A selling point of Mastodon is that it's distributed, not centrally-managed; anybody is free to set up an instance and set the rules for that instance. One considering options might reasonably want to know what those rules are -- how will this instance be moderated? But I see no links to such things. Many instances also require you to request access, which further deters the casually curious.

I guess the model is that you go where your friends are -- you know someone who knows someone who knows someone with a server and you join and you make connections from there. That's a valid and oft-used model, though I wasn't expecting it here.

Seder-inspired questions

An online Jewish community I'm fond of has some unanswered questions that came out of Pesach this year. Can you answer any of them, dear readers?

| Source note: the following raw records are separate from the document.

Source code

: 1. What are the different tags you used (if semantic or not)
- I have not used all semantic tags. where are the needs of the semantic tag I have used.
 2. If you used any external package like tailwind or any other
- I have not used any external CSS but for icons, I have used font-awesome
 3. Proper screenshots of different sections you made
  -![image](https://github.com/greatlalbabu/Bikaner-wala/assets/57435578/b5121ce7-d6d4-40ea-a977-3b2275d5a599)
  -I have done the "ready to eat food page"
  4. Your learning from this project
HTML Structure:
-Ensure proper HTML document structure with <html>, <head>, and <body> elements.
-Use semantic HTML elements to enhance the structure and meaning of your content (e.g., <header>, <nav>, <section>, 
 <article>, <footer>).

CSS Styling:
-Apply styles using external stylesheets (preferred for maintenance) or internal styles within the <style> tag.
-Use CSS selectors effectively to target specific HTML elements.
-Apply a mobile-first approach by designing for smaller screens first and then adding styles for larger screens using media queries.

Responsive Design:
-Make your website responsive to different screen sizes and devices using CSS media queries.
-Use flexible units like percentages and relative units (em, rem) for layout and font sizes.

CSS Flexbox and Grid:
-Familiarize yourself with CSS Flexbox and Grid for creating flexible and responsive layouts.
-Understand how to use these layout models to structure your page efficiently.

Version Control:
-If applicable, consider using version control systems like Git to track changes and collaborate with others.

  • Why do we designate specific matzot for seder rituals? We break the middle matzah; we eat first from the top one and use the bottom one specifically for the Hillel sandwich. Why? What's the symbolism? (I'm aware of the interpretation that the three matzot symbolize the three "groups" of Jews -- kohein, levi, yisrael -- but that doesn't explain these positional associations.)

  • If your house is always kosher for Pesach, do you have to search for chameitz? That is, is the command to search for chameitz, period, or is it to search for any chameitz that might be in your house, and if you know there isn't any you skip it?

  • Why does making matzah require specific intent but building a sukkah doesn't? When making matzah (today I learned), it's not enough to follow the rules for production; you have to have the specific intent of making matzah for Pesach, or apparently it doesn't count. This "intent" rule applies to some other commandments too. But it doesn't apply to building a sukkah; you can even use a "found sukkah", something that happens to fulfill all the requirements that you didn't build yourself, to fulfill the obligation. Why the difference?

I tried searching for answers for these but was not successful. I have readers who know way more than I do (and who can read Hebrew sources better than I can). Can you help?

A conversation on erev Pesach

Them: Do you have room at your seder for two more?

Me: Of course.

Them: We don't want to impose.

Me: We'd love the company.

Them: Are you sure? We don't want you to have to cook extra at the last minute.

Me: "Let all who are hungry come and eat." Also, I cook on the assumption that Eliyahu and his entourage will appear at the door. It's fine.

(And if Eliyahu doesn't show up, I have food for lunch the next day.)